(Data for the task Opens)

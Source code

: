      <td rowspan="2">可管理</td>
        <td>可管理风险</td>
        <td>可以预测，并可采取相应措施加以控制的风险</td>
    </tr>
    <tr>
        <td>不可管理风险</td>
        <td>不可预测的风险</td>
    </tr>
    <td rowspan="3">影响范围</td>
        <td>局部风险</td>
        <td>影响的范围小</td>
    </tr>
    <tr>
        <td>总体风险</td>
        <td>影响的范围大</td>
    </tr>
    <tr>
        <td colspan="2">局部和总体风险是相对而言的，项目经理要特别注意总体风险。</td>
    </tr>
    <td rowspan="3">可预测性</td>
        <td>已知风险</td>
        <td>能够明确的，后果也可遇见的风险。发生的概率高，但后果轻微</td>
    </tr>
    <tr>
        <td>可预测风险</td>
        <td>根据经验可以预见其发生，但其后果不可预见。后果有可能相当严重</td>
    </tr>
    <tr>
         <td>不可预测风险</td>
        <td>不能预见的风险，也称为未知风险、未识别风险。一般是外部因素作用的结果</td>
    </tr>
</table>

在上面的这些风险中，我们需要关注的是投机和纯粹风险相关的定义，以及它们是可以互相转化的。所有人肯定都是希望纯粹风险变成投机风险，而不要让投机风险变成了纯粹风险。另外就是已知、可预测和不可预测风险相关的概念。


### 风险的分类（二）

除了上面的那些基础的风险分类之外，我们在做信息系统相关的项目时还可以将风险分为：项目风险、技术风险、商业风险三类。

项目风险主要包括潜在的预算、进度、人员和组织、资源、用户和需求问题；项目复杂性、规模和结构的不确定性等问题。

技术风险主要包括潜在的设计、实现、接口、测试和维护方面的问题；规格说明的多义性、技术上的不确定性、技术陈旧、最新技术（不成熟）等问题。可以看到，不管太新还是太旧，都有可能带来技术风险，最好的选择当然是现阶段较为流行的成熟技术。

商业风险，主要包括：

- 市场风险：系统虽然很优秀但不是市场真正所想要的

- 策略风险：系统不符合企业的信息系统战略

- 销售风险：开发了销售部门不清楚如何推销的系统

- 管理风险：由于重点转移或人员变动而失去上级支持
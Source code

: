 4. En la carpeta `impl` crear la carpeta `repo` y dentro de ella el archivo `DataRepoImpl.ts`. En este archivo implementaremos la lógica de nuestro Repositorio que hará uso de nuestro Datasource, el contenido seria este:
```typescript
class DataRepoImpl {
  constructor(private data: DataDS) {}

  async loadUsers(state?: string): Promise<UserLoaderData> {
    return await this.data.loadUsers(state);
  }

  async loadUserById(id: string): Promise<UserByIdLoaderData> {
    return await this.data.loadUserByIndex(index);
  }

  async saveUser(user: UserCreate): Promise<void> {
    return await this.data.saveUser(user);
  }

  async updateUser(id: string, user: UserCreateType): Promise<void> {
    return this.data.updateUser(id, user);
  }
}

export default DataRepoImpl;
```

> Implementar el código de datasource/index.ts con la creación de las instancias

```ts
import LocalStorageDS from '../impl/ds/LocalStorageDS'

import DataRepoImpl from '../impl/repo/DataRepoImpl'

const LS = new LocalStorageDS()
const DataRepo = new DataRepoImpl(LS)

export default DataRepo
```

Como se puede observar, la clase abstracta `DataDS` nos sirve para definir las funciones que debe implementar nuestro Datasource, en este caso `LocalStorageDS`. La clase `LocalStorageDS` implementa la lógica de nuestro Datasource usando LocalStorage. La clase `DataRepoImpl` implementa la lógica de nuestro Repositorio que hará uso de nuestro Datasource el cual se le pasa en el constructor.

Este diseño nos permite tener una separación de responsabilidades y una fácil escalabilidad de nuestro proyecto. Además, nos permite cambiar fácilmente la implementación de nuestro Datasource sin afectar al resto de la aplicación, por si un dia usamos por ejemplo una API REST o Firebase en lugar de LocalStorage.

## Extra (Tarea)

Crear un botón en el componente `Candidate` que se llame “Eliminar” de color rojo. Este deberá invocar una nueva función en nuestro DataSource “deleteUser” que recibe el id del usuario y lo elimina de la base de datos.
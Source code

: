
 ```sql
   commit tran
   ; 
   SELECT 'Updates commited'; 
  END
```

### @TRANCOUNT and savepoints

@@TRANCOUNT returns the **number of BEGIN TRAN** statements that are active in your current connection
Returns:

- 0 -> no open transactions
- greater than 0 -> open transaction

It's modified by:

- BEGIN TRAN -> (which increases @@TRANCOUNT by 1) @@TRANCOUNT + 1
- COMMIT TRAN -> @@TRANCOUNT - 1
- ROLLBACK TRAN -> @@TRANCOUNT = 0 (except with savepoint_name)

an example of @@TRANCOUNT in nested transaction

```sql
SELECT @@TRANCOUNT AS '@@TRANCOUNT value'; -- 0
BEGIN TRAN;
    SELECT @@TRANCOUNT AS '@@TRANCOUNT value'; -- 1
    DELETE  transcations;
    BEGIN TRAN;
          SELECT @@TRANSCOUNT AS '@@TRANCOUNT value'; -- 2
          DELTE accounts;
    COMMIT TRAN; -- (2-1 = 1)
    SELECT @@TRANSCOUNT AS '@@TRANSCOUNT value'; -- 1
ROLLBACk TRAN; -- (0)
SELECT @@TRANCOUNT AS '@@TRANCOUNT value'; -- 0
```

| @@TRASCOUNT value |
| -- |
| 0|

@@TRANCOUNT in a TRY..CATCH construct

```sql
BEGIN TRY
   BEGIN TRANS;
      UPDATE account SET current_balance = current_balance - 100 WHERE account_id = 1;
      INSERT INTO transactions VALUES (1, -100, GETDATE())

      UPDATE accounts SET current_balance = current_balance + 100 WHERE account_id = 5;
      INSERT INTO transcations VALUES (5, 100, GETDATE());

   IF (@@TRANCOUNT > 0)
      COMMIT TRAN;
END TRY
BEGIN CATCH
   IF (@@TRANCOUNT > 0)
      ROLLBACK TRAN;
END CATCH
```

(Data for the task Closes)

**Action item:** Write out the full set of records exactly as given.

**Result of this task:**
Source code

:      <td rowspan="2">可管理</td>
        <td>可管理风险</td>
        <td>可以预测，并可采取相应措施加以控制的风险</td>
    </tr>
    <tr>
        <td>不可管理风险</td>
        <td>不可预测的风险</td>
    </tr>
    <td rowspan="3">影响范围</td>
        <td>局部风险</td>
        <td>影响的范围小</td>
    </tr>
    <tr>
        <td>总体风险</td>
        <td>影响的范围大</td>
    </tr>
    <tr>
        <td colspan="2">局部和总体风险是相对而言的，项目经理要特别注意总体风险。</td>
    </tr>
    <td rowspan="3">可预测性</td>
        <td>已知风险</td>
        <td>能够明确的，后果也可遇见的风险。发生的概率高，但后果轻微</td>
    </tr>
    <tr>
        <td>可预测风险</td>
        <td>根据经验可以预见其发生，但其后果不可预见。后果有可能相当严重</td>
    </tr>
    <tr>
         <td>不可预测风险</td>
        <td>不能预见的风险，也称为未知风险、未识别风险。一般是外部因素作用的结果</td>
    </tr>
</table>

在上面的这些风险中，我们需要关注的是投机和纯粹风险相关的定义，以及它们是可以互相转化的。所有人肯定都是希望纯粹风险变成投机风险，而不要让投机风险变成了纯粹风险。另外就是已知、可预测和不可预测风险相关的概念。


### 风险的分类（二）

除了上面的那些基础的风险分类之外，我们在做信息系统相关的项目时还可以将风险分为：项目风险、技术风险、商业风险三类。

项目风险主要包括潜在的预算、进度、人员和组织、资源、用户和需求问题；项目复杂性、规模和结构的不确定性等问题。

技术风险主要包括潜在的设计、实现、接口、测试和维护方面的问题；规格说明的多义性、技术上的不确定性、技术陈旧、最新技术（不成熟）等问题。可以看到，不管太新还是太旧，都有可能带来技术风险，最好的选择当然是现阶段较为流行的成熟技术。

商业风险，主要包括：

- 市场风险：系统虽然很优秀但不是市场真正所想要的

- 策略风险：系统不符合企业的信息系统战略

- 销售风险：开发了销售部门不清楚如何推销的系统

- 管理风险：由于重点转移或人员变动而失去上级支持
Source code

: 4. En la carpeta `impl` crear la carpeta `repo` y dentro de ella el archivo `DataRepoImpl.ts`. En este archivo implementaremos la lógica de nuestro Repositorio que hará uso de nuestro Datasource, el contenido seria este:
```typescript
class DataRepoImpl {
  constructor(private data: DataDS) {}

  async loadUsers(state?: string): Promise<UserLoaderData> {
    return await this.data.loadUsers(state);
  }

  async loadUserById(id: string): Promise<UserByIdLoaderData> {
    return await this.data.loadUserByIndex(index);
  }

  async saveUser(user: UserCreate): Promise<void> {
    return await this.data.saveUser(user);
  }

  async updateUser(id: string, user: UserCreateType): Promise<void> {
    return this.data.updateUser(id, user);
  }
}

export default DataRepoImpl;
```

> Implementar el código de datasource/index.ts con la creación de las instancias

```ts
import LocalStorageDS from '../impl/ds/LocalStorageDS'

import DataRepoImpl from '../impl/repo/DataRepoImpl'

const LS = new LocalStorageDS()
const DataRepo = new DataRepoImpl(LS)

export default DataRepo
```

Como se puede observar, la clase abstracta `DataDS` nos sirve para definir las funciones que debe implementar nuestro Datasource, en este caso `LocalStorageDS`. La clase `LocalStorageDS` implementa la lógica de nuestro Datasource usando LocalStorage. La clase `DataRepoImpl` implementa la lógica de nuestro Repositorio que hará uso de nuestro Datasource el cual se le pasa en el constructor.

Este diseño nos permite tener una separación de responsabilidades y una fácil escalabilidad de nuestro proyecto. Además, nos permite cambiar fácilmente la implementación de nuestro Datasource sin afectar al resto de la aplicación, por si un dia usamos por ejemplo una API REST o Firebase en lugar de LocalStorage.

## Extra (Tarea)

Crear un botón en el componente `Candidate` que se llame “Eliminar” de color rojo. Este deberá invocar una nueva función en nuestro DataSource “deleteUser” que recibe el id del usuario y lo elimina de la base de datos.
Source code

:
 ```sql
   commit tran
   ; 
   SELECT 'Updates commited'; 
  END
```

### @TRANCOUNT and savepoints

@@TRANCOUNT returns the **number of BEGIN TRAN** statements that are active in your current connection
Returns:

- 0 -> no open transactions
- greater than 0 -> open transaction

It's modified by:

- BEGIN TRAN -> (which increases @@TRANCOUNT by 1) @@TRANCOUNT + 1
- COMMIT TRAN -> @@TRANCOUNT - 1
- ROLLBACK TRAN -> @@TRANCOUNT = 0 (except with savepoint_name)

an example of @@TRANCOUNT in nested transaction

```sql
SELECT @@TRANCOUNT AS '@@TRANCOUNT value'; -- 0
BEGIN TRAN;
    SELECT @@TRANCOUNT AS '@@TRANCOUNT value'; -- 1
    DELETE  transcations;
    BEGIN TRAN;
          SELECT @@TRANSCOUNT AS '@@TRANCOUNT value'; -- 2
          DELTE accounts;
    COMMIT TRAN; -- (2-1 = 1)
    SELECT @@TRANSCOUNT AS '@@TRANSCOUNT value'; -- 1
ROLLBACk TRAN; -- (0)
SELECT @@TRANCOUNT AS '@@TRANCOUNT value'; -- 0
```

| @@TRASCOUNT value |
| -- |
| 0|

@@TRANCOUNT in a TRY..CATCH construct

```sql
BEGIN TRY
   BEGIN TRANS;
      UPDATE account SET current_balance = current_balance - 100 WHERE account_id = 1;
      INSERT INTO transactions VALUES (1, -100, GETDATE())

      UPDATE accounts SET current_balance = current_balance + 100 WHERE account_id = 5;
      INSERT INTO transcations VALUES (5, 100, GETDATE());

   IF (@@TRANCOUNT > 0)
      COMMIT TRAN;
END TRY
BEGIN CATCH
   IF (@@TRANCOUNT > 0)
      ROLLBACK TRAN;
END CATCH
```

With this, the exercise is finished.